1753-03-11, de Voltaire [François Marie Arouet] à Frederick II, king of Prussia.

Sire,

Dans l'état déplorable où je suis, il ne me reste qu'à obtenir de Vôtre Majesté la triste grâce de partir, et d'aller chercher aux bains de Plombieres une guérison dont je me flatte peu, ou la mort qui mettra fin à mon étrange et douloureuse situation.
Ma famille que j'avais abandonnée, ainsi que tout le reste, pour vous consacrer une vie devenuë si malheureuse, va m'attendre à Plombières; et elle espère que Vôtre majesté daignera acorder à elle et à moi la consolation que nous vous demandons.

Si par un bonheur inespéré je pouvais recouvrer un peu de santé, et si par un bonheur plus grand Votre majesté voulait jamais m'avoir avant ma mort pour témoin de ses nouveaux progrès dans des Arts qui ont fait jusqu'ici ses nobles amusements, je me trainerais encor auprès d'Elle.

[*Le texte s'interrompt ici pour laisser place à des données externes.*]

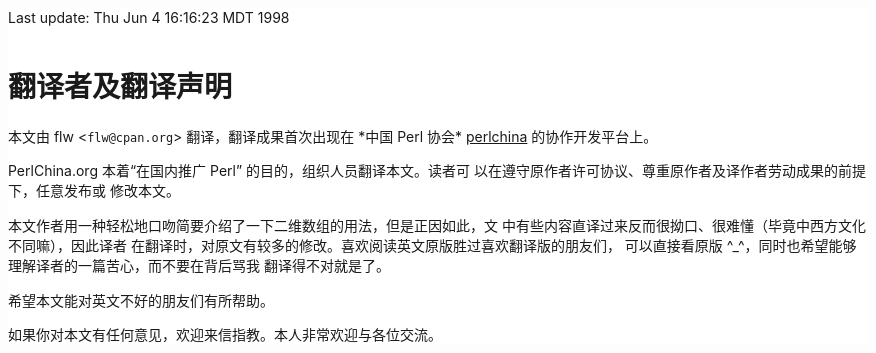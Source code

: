 
Last update: Thu Jun  4 16:16:23 MDT 1998


# 翻译者及翻译声明


本文由 flw <`flw@cpan.org`> 翻译，翻译成果首次出现在 \*中国 Perl 协会\*
[perlchina](http://www.perlchina.org) 的协作开发平台上。


PerlChina.org 本着“在国内推广 Perl” 的目的，组织人员翻译本文。读者可
以在遵守原作者许可协议、尊重原作者及译作者劳动成果的前提下，任意发布或
修改本文。


本文作者用一种轻松地口吻简要介绍了一下二维数组的用法，但是正因如此，文
中有些内容直译过来反而很拗口、很难懂（毕竟中西方文化不同嘛），因此译者
在翻译时，对原文有较多的修改。喜欢阅读英文原版胜过喜欢翻译版的朋友们，
可以直接看原版 ^\_^，同时也希望能够理解译者的一篇苦心，而不要在背后骂我
翻译得不对就是了。


希望本文能对英文不好的朋友们有所帮助。


如果你对本文有任何意见，欢迎来信指教。本人非常欢迎与各位交流。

Si Vôtre Majesté veut permettre que je me jette à ses pieds à Potsdam avant mon départ, et que je lui renouvelle les sentiments d'un cœur qui sera toujours à Elle, ce sera le dernier moment agréable que j'aurai eû en ma vie.

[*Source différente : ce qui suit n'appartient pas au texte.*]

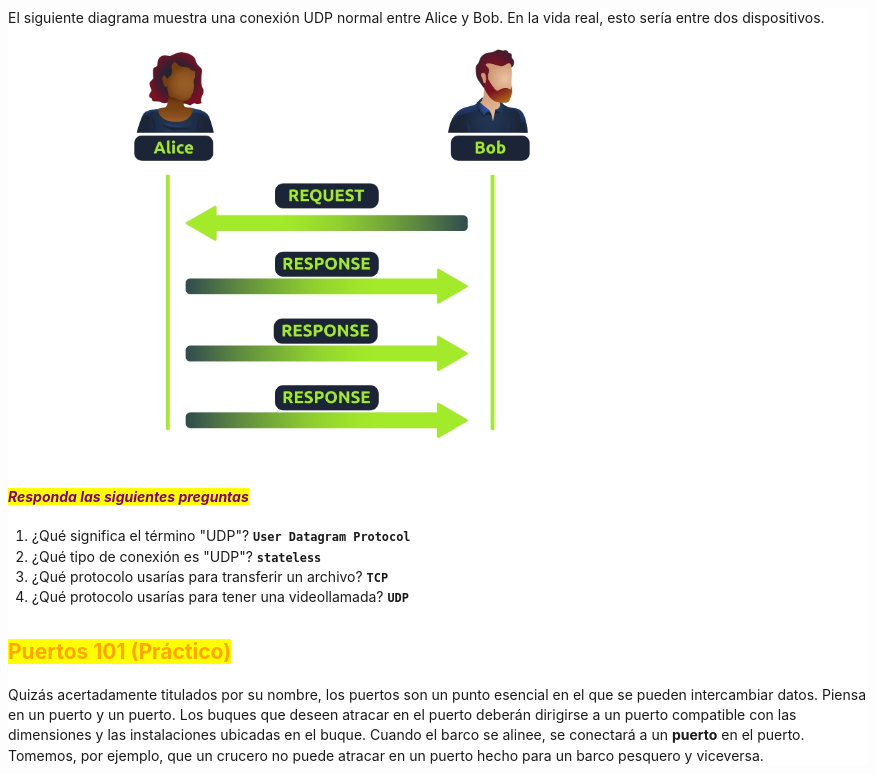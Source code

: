 El siguiente diagrama muestra una conexión UDP normal entre Alice y Bob. En la vida real, esto sería entre dos dispositivos.

<figure><img src="../../../../../.gitbook/assets/Captura de pantalla_18-11-2024_01612_tryhackme.com.jpeg" alt="" width="563"><figcaption></figcaption></figure>

#### _<mark style="color:purple;">Responda las siguientes preguntas</mark>_

1. ¿Qué significa el término "UDP"?  **`User Datagram Protocol`**
2. ¿Qué tipo de conexión es "UDP"?  **`stateless`**
3. ¿Qué protocolo usarías para transferir un archivo?  **`TCP`**
4. ¿Qué protocolo usarías para tener una videollamada?  **`UDP`**

## <mark style="color:orange;">Puertos 101 (Práctico)</mark>

Quizás acertadamente titulados por su nombre, los puertos son un punto esencial en el que se pueden intercambiar datos. Piensa en un puerto y un puerto. Los buques que deseen atracar en el puerto deberán dirigirse a un puerto compatible con las dimensiones y las instalaciones ubicadas en el buque. Cuando el barco se alinee, se conectará a un **puerto** en el puerto. Tomemos, por ejemplo, que un crucero no puede atracar en un puerto hecho para un barco pesquero y viceversa.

A l'égard de la Clef et de la Croix dont Votre Majesté m'a honoré, vous savez, sire, que je ne suis qu'un homme de Lettres. Ces décorations étrangères à mon état ne me sont chères que par la main qui me les a données. Je les conserverai avec la plus tendre reconnaissance si vous me les conservez, et je vous les rendrai avec la résignation la plus soumise si vous les reprenez.

Pour les dix mois de la pension de trois-mille écus, que vous aviez, sire, la générosité de me faire, il n'est pas juste que je les touche, vous aïant été inutile depuis longtemps. La moindre marque de vos bontés à mon départ me tiendrait lieu des plus grandes récompenses; mais soïez sûr que rien ne me tiendra jamais Lieu de vous. J'ai perdu ma Patrie, ma santé, mes emplois, une partie de ma fortune. J'ai tout sacrifié pour vous. Mais j'ai été comblé près de trois ans de vos bienfaits. Je vous ai vû, je vous ai entendu. Je porterai jusqu'au tombeau le tendre souvenir de toutes vos bontés passées, mon respectueux attachement, mon admiration, et ma profonde douleur.

V.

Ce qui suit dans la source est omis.